══ Extracted data

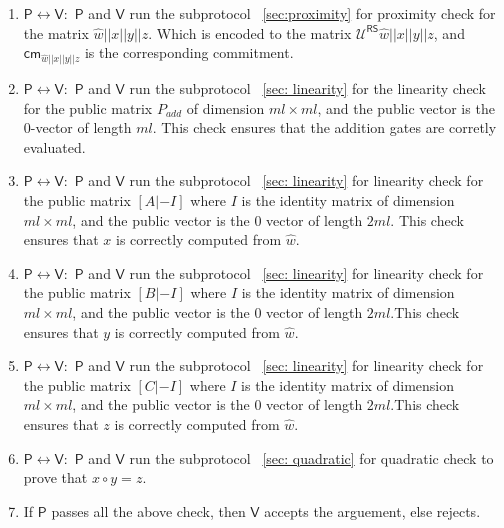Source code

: \documentclass[runningheads]{llncs}
\def\prover{\mathsf{P}}
\def\verifier{\mathsf{V}}
\def\RS{\mathsf{RS}} %
\def\cm{\mathsf{cm}} %
\def\extwit{\hat{w}} %
\def\oracle{\mathcal{U}^{\RS}}
\begin{document}
	
	\begin{enumerate}
		\item $\prover \leftrightarrow \verifier: $ $\prover$ and $\verifier$ run the subprotocol ~\ref{sec:proximity} for proximity check for the matrix $\extwit||x||y||z$. Which is encoded to the matrix $\oracle{\extwit||x||y||z}$, and $\cm_{\extwit||x||y||z}$ is the corresponding commitment.
		
		\item $\prover \leftrightarrow \verifier: $ $\prover$ and $\verifier$ run the subprotocol ~\ref{sec: linearity} for the linearity check for the public matrix $P_{add}$ of dimension $ml\times ml$, and the public vector is the 0-vector of length $ml$. This check ensures that the addition gates are corretly evaluated.
		
		\item $\prover \leftrightarrow \verifier:$ $\prover$ and $\verifier$ run the subprotocol ~\ref{sec: linearity} for linearity check for the public matrix $[A|-I]$ where $I$ is the identity matrix of dimension $ml \times ml$, and the public vector is the 0 vector of length $2ml$. This check ensures that $x$ is correctly computed from $\extwit$.
		
		\item $\prover \leftrightarrow \verifier:$ $\prover$ and $\verifier$ run the subprotocol ~\ref{sec: linearity} for linearity check for the public matrix $[B|-I]$ where $I$ is the identity matrix of dimension $ml \times ml$, and the public vector is the 0 vector of length $2ml$.This check ensures that $y$ is correctly computed from $\extwit$.
		
		\item $\prover \leftrightarrow \verifier:$ $\prover$ and $\verifier$ run the subprotocol ~\ref{sec: linearity} for linearity check for the public matrix $[C|-I]$ where $I$ is the identity matrix of dimension $ml \times ml$, and the public vector is the 0 vector of length $2ml$.This check ensures that $z$ is correctly computed from $\extwit$.
		
		\item $\prover \leftrightarrow \verifier:$ $\prover$ and $\verifier$ run the subprotocol ~\ref{sec: quadratic} for quadratic check to prove that $x \circ y = z$.
		
		\item If $\prover$ passes all the above check, then $\verifier$ accepts the arguement, else rejects.
	\end{enumerate}
	
\end{document}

════

### Work to be completed
Only a number is asked for here: the count of lines in the records that hold "mathsf".

### Response box
4